* [TASK INSTRUCTIONS]: Could you return all of the entries below exactly, minus the pictures?

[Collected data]

※

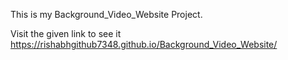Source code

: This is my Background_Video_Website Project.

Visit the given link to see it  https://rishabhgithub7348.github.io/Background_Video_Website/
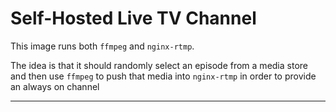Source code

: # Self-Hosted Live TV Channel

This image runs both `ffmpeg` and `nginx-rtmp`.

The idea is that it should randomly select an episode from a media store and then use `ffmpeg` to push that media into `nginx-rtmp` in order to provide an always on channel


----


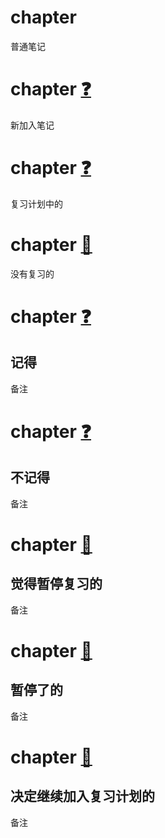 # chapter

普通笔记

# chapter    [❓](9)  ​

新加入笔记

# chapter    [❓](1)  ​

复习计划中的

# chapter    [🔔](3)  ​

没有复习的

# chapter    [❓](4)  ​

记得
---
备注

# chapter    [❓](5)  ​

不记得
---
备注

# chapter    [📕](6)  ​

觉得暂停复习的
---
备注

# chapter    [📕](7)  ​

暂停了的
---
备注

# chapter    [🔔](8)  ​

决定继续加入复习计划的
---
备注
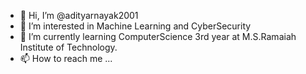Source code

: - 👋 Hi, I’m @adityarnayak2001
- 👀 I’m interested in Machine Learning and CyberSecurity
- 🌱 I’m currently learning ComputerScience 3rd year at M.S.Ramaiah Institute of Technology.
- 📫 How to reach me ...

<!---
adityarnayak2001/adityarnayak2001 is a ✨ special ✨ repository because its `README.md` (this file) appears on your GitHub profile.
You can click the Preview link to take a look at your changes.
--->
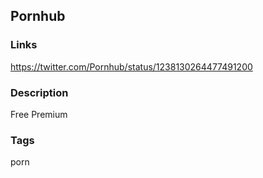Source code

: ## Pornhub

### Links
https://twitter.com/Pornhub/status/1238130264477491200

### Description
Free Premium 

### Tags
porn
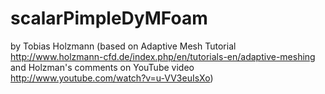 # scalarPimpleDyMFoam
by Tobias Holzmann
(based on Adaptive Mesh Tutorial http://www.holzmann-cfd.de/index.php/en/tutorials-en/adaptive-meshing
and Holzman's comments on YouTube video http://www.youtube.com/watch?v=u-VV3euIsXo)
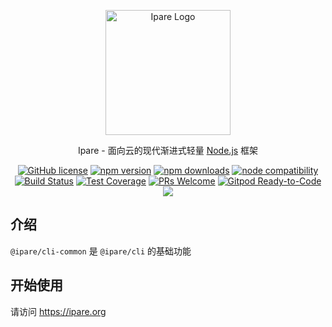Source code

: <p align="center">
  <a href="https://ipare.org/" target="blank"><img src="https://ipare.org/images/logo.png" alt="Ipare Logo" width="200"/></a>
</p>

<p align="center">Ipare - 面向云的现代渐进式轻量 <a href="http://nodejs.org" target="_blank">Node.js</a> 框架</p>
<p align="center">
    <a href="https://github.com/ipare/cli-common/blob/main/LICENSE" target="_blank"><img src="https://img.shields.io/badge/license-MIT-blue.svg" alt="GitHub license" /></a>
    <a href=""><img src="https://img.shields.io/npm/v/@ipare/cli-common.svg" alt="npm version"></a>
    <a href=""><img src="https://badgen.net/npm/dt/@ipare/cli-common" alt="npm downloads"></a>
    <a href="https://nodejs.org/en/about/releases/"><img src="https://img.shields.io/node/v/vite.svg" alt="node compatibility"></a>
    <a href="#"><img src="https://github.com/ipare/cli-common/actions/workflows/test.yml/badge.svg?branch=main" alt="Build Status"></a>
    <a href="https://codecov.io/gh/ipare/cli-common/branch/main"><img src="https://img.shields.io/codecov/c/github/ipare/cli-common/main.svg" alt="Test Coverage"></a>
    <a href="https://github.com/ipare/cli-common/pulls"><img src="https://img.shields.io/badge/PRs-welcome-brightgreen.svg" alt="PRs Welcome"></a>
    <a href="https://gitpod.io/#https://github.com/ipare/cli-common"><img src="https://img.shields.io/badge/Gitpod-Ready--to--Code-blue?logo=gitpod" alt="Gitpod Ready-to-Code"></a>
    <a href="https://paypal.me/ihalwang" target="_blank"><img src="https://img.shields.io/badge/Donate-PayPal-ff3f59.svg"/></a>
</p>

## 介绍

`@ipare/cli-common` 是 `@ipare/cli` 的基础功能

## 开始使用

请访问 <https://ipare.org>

※

* [TASK ANSWER]:
Source code

: This is my Background_Video_Website Project.

Visit the given link to see it  https://rishabhgithub7348.github.io/Background_Video_Website/
Source code

: # Self-Hosted Live TV Channel

This image runs both `ffmpeg` and `nginx-rtmp`.

The idea is that it should randomly select an episode from a media store and then use `ffmpeg` to push that media into `nginx-rtmp` in order to provide an always on channel


----


 # chapter

普通笔记

# chapter    [❓](9)  ​

新加入笔记

# chapter    [❓](1)  ​

复习计划中的

# chapter    [🔔](3)  ​

没有复习的

# chapter    [❓](4)  ​

记得
---
备注

# chapter    [❓](5)  ​

不记得
---
备注

# chapter    [📕](6)  ​

觉得暂停复习的
---
备注

# chapter    [📕](7)  ​

暂停了的
---
备注

# chapter    [🔔](8)  ​

决定继续加入复习计划的
---
备注
Source code

: - 👋 Hi, I’m @adityarnayak2001
- 👀 I’m interested in Machine Learning and CyberSecurity
- 🌱 I’m currently learning ComputerScience 3rd year at M.S.Ramaiah Institute of Technology.
- 📫 How to reach me ...

<!---
adityarnayak2001/adityarnayak2001 is a ✨ special ✨ repository because its `README.md` (this file) appears on your GitHub profile.
You can click the Preview link to take a look at your changes.
--->
Source code

: ## Pornhub

### Links
https://twitter.com/Pornhub/status/1238130264477491200

### Description
Free Premium 

### Tags
porn
 # scalarPimpleDyMFoam
by Tobias Holzmann
(based on Adaptive Mesh Tutorial http://www.holzmann-cfd.de/index.php/en/tutorials-en/adaptive-meshing
and Holzman's comments on YouTube video http://www.youtube.com/watch?v=u-VV3euIsXo)
Source code

: <p align="center">
  <a href="https://ipare.org/" target="blank"><img src="https://ipare.org/images/logo.png" alt="Ipare Logo" width="200"/></a>
</p>

<p align="center">Ipare - 面向云的现代渐进式轻量 <a href="http://nodejs.org" target="_blank">Node.js</a> 框架</p>
<p align="center">
    <a href="https://github.com/ipare/cli-common/blob/main/LICENSE" target="_blank"><img src="https://img.shields.io/badge/license-MIT-blue.svg" alt="GitHub license" /></a>
    <a href=""><img src="https://img.shields.io/npm/v/@ipare/cli-common.svg" alt="npm version"></a>
    <a href=""><img src="https://badgen.net/npm/dt/@ipare/cli-common" alt="npm downloads"></a>
    <a href="https://nodejs.org/en/about/releases/"><img src="https://img.shields.io/node/v/vite.svg" alt="node compatibility"></a>
    <a href="#"><img src="https://github.com/ipare/cli-common/actions/workflows/test.yml/badge.svg?branch=main" alt="Build Status"></a>
    <a href="https://codecov.io/gh/ipare/cli-common/branch/main"><img src="https://img.shields.io/codecov/c/github/ipare/cli-common/main.svg" alt="Test Coverage"></a>
    <a href="https://github.com/ipare/cli-common/pulls"><img src="https://img.shields.io/badge/PRs-welcome-brightgreen.svg" alt="PRs Welcome"></a>
    <a href="https://gitpod.io/#https://github.com/ipare/cli-common"><img src="https://img.shields.io/badge/Gitpod-Ready--to--Code-blue?logo=gitpod" alt="Gitpod Ready-to-Code"></a>
    <a href="https://paypal.me/ihalwang" target="_blank"><img src="https://img.shields.io/badge/Donate-PayPal-ff3f59.svg"/></a>
</p>

## 介绍

`@ipare/cli-common` 是 `@ipare/cli` 的基础功能

## 开始使用

请访问 <https://ipare.org>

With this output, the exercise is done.